There are two types of serpin inhibitory mechanisms, termed the inhibitory pathway and the substrate pathway. Serpin and protease firstly form a reversible Michaelis complex. According to the SI, the complex proceeds via a different pathway. When SI approaches 1, the irreversible inhibitory complex forms through the inhibitory pathway. When the SI is >1, the cleaved and inactivated serpin and intact protease remain via the substrate pathway. SI, stoichiometry of inhibition.

Figure 2.

Structure of serpin B9. Serpin B9 has a highly conserved tertiary structure, which includes nine α-helices, three β-sheets, and an RCL at the carboxyl end. Serpin B9, serine proteinase inhibitor B9; RCL, reactive centre loop.

Figure 3.

Mechanism of the intracellular serpin B9, PI-9. Granzyme B is produced by immune killer cells and is transmitted to target cells. Serpin B9 inhibits granzyme B activity in the nucleus and cytoplasm of different types of cells, such as cytotoxic lymphocytes, dendritic cells and tumour cells.

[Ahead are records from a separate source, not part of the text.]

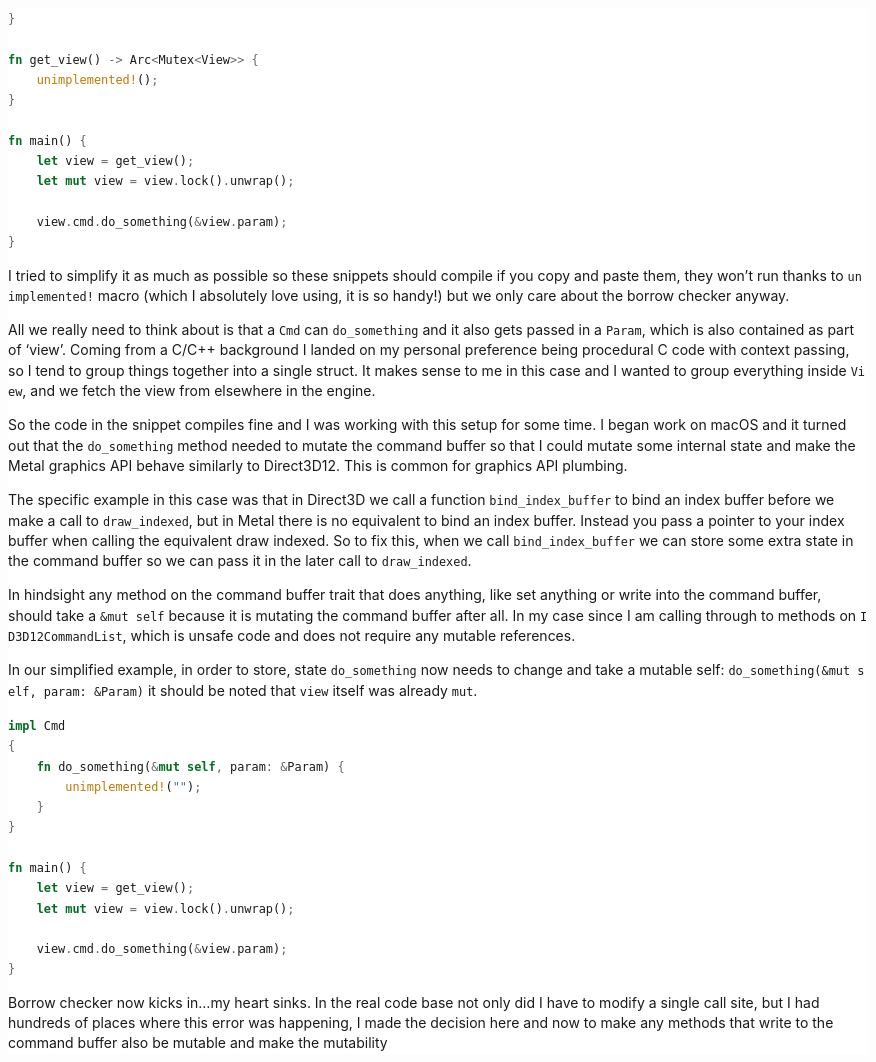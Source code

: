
 ```rust
}
 
fn get_view() -> Arc<Mutex<View>> {
    unimplemented!();
}
 
fn main() {
    let view = get_view();
    let mut view = view.lock().unwrap();
 
    view.cmd.do_something(&view.param);
}
```
 
I tried to simplify it as much as possible so these snippets should compile if you copy and paste them, they won’t run thanks to `unimplemented!` macro (which I absolutely love using, it is so handy!) but we only care about the borrow checker anyway.
 
All we really need to think about is that a `Cmd` can `do_something` and it also gets passed in a `Param`, which is also contained as part of ‘view’. Coming from a C/C++ background I landed on my personal preference being procedural C code with context passing, so I tend to group things together into a single struct. It makes sense to me in this case and I wanted to group everything inside `View`, and we fetch the view from elsewhere in the engine.
 
So the code in the snippet compiles fine and I was working with this setup for some time. I began work on macOS and it turned out that the `do_something` method needed to mutate the command buffer so that I could mutate some internal state and make the Metal graphics API behave similarly to Direct3D12. This is common for graphics API plumbing.
 
The specific example in this case was that in Direct3D we call a function `bind_index_buffer` to bind an index buffer before we make a call to `draw_indexed`, but in Metal there is no equivalent to bind an index buffer. Instead you pass a pointer to your index buffer when calling the equivalent draw indexed. So to fix this, when we call `bind_index_buffer` we can store some extra state in the command buffer so we can pass it in the later call to `draw_indexed`.
 
In hindsight any method on the command buffer trait that does anything, like set anything or write into the command buffer, should take a `&mut self` because it is mutating the command buffer after all. In my case since I am calling through to methods on  `ID3D12CommandList`, which is unsafe code and does not require any mutable references.
 
In our simplified example, in order to store, state `do_something` now needs to change and take a mutable self: `do_something(&mut self, param: &Param)` it should be noted that `view` itself was already `mut`.
 
```rust
impl Cmd
{
    fn do_something(&mut self, param: &Param) {
        unimplemented!("");
    }
}

fn main() {
    let view = get_view();
    let mut view = view.lock().unwrap();
 
    view.cmd.do_something(&view.param);
}
```
Borrow checker now kicks in…my heart sinks. In the real code base not only did I have to modify a single call site, but I had hundreds of places where this error was happening, I made the decision here and now to make any methods that write to the command buffer also be mutable and make the mutability 
 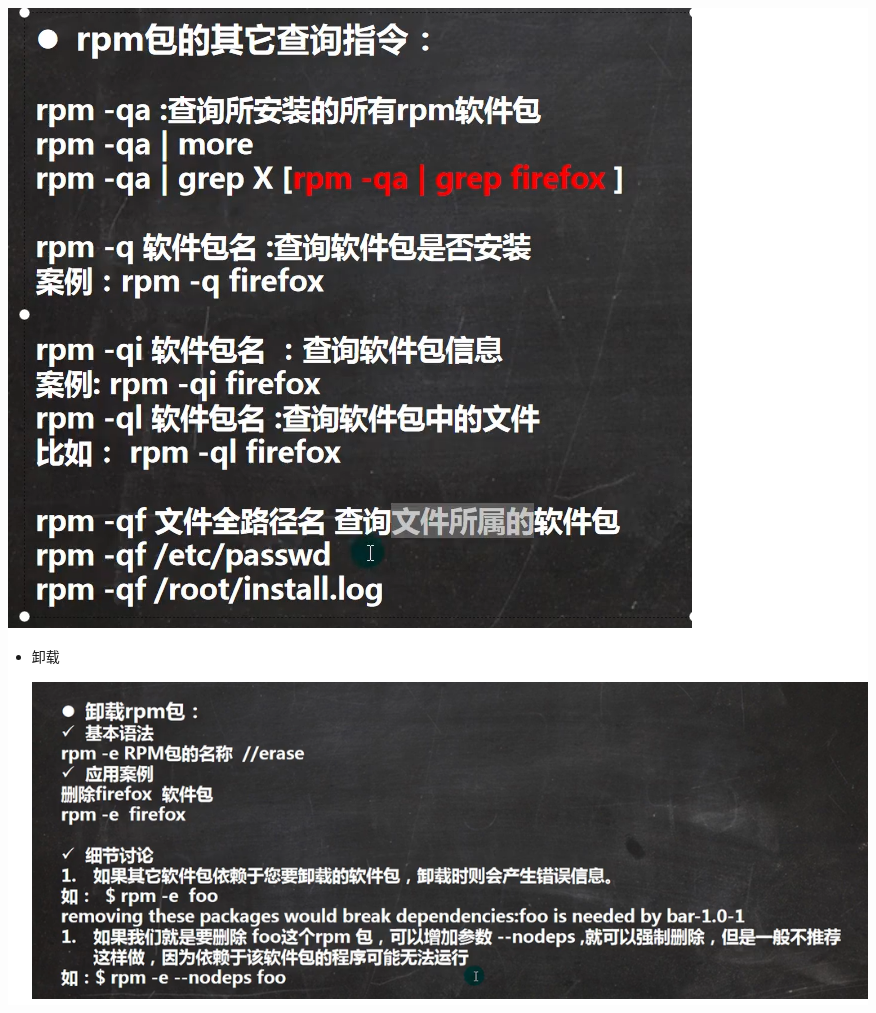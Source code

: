   ![](./images/Snipaste_2022-02-24_20-02-39.png)

- 卸载

  ![](./images/Snipaste_2022-02-24_20-07-27.png)
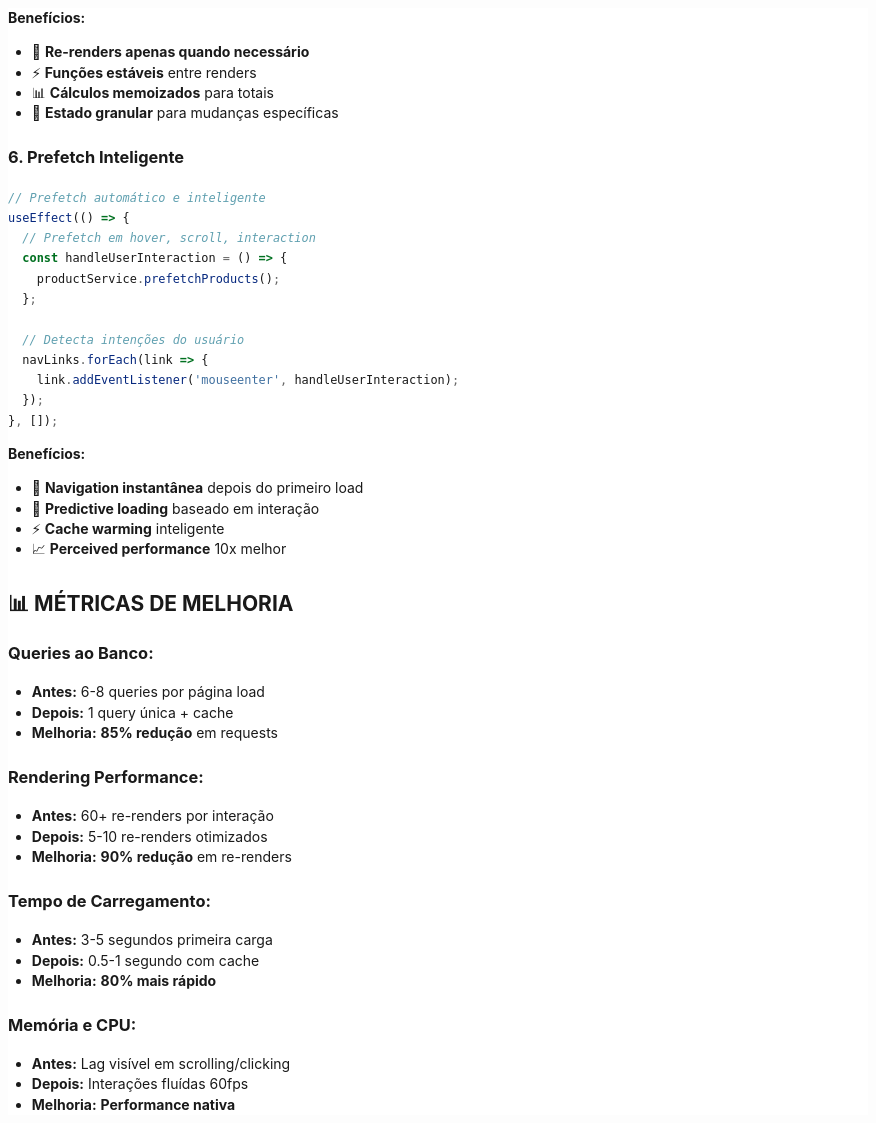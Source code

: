 **Benefícios:**
- 🎯 **Re-renders apenas quando necessário**
- ⚡ **Funções estáveis** entre renders
- 📊 **Cálculos memoizados** para totais
- 🔄 **Estado granular** para mudanças específicas

### **6. Prefetch Inteligente**
```typescript
// Prefetch automático e inteligente
useEffect(() => {
  // Prefetch em hover, scroll, interaction
  const handleUserInteraction = () => {
    productService.prefetchProducts();
  };
  
  // Detecta intenções do usuário
  navLinks.forEach(link => {
    link.addEventListener('mouseenter', handleUserInteraction);
  });
}, []);
```

**Benefícios:**
- 🚀 **Navigation instantânea** depois do primeiro load
- 🎯 **Predictive loading** baseado em interação
- ⚡ **Cache warming** inteligente
- 📈 **Perceived performance** 10x melhor

## 📊 **MÉTRICAS DE MELHORIA**

### **Queries ao Banco:**
- **Antes:** 6-8 queries por página load
- **Depois:** 1 query única + cache
- **Melhoria:** **85% redução** em requests

### **Rendering Performance:**
- **Antes:** 60+ re-renders por interação
- **Depois:** 5-10 re-renders otimizados
- **Melhoria:** **90% redução** em re-renders

### **Tempo de Carregamento:**
- **Antes:** 3-5 segundos primeira carga
- **Depois:** 0.5-1 segundo com cache
- **Melhoria:** **80% mais rápido**

### **Memória e CPU:**
- **Antes:** Lag visível em scrolling/clicking
- **Depois:** Interações fluídas 60fps
- **Melhoria:** **Performance nativa**
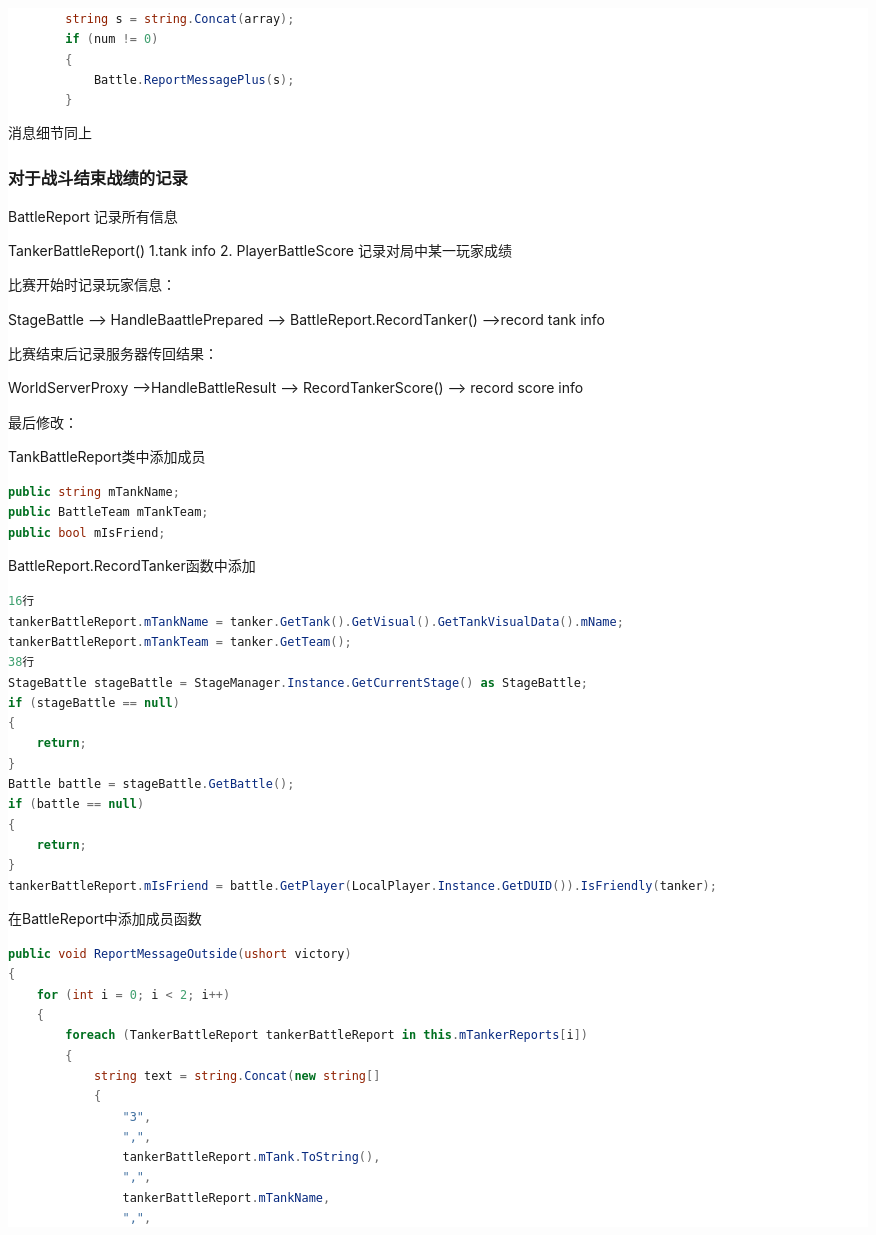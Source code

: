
 ```c#
		string s = string.Concat(array);
		if (num != 0)
		{
			Battle.ReportMessagePlus(s);
		}
```

消息细节同上

### 对于战斗结束战绩的记录

BattleReport 记录所有信息

TankerBattleReport()      1.tank info  2. PlayerBattleScore  记录对局中某一玩家成绩

比赛开始时记录玩家信息：

StageBattle  --> HandleBaattlePrepared --> BattleReport.RecordTanker() -->record tank info

比赛结束后记录服务器传回结果：

WorldServerProxy -->HandleBattleResult --> RecordTankerScore() --> record score info

最后修改：

TankBattleReport类中添加成员   

```c#
public string mTankName;
public BattleTeam mTankTeam;
public bool mIsFriend;
```

BattleReport.RecordTanker函数中添加       

```c#
16行
tankerBattleReport.mTankName = tanker.GetTank().GetVisual().GetTankVisualData().mName;
tankerBattleReport.mTankTeam = tanker.GetTeam();
38行
StageBattle stageBattle = StageManager.Instance.GetCurrentStage() as StageBattle;
if (stageBattle == null)
{
    return;
}
Battle battle = stageBattle.GetBattle();
if (battle == null)
{
    return;
}
tankerBattleReport.mIsFriend = battle.GetPlayer(LocalPlayer.Instance.GetDUID()).IsFriendly(tanker);
```

在BattleReport中添加成员函数

```c#
public void ReportMessageOutside(ushort victory)
{
	for (int i = 0; i < 2; i++)
	{
		foreach (TankerBattleReport tankerBattleReport in this.mTankerReports[i])
		{
			string text = string.Concat(new string[]
			{
				"3",
				",",
				tankerBattleReport.mTank.ToString(),
				",",
				tankerBattleReport.mTankName,
				",",
```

Serpin B9 protects these cells from death mediated by granzyme B. Serpin B9, serine proteinase inhibitor B9; PI-9, protease inhibitor 9.

Figure 4.

Serpin B9 may be a promising target of cancer. Serpin B9 activation in cancer inhibits apoptosis and promotes the immune escape of cancer cells. In addition, serpin B9 is involved in the development of tumorigenesis, metastasis and chemoresistance in cancer. Serpin B9, serine proteinase inhibitor B9.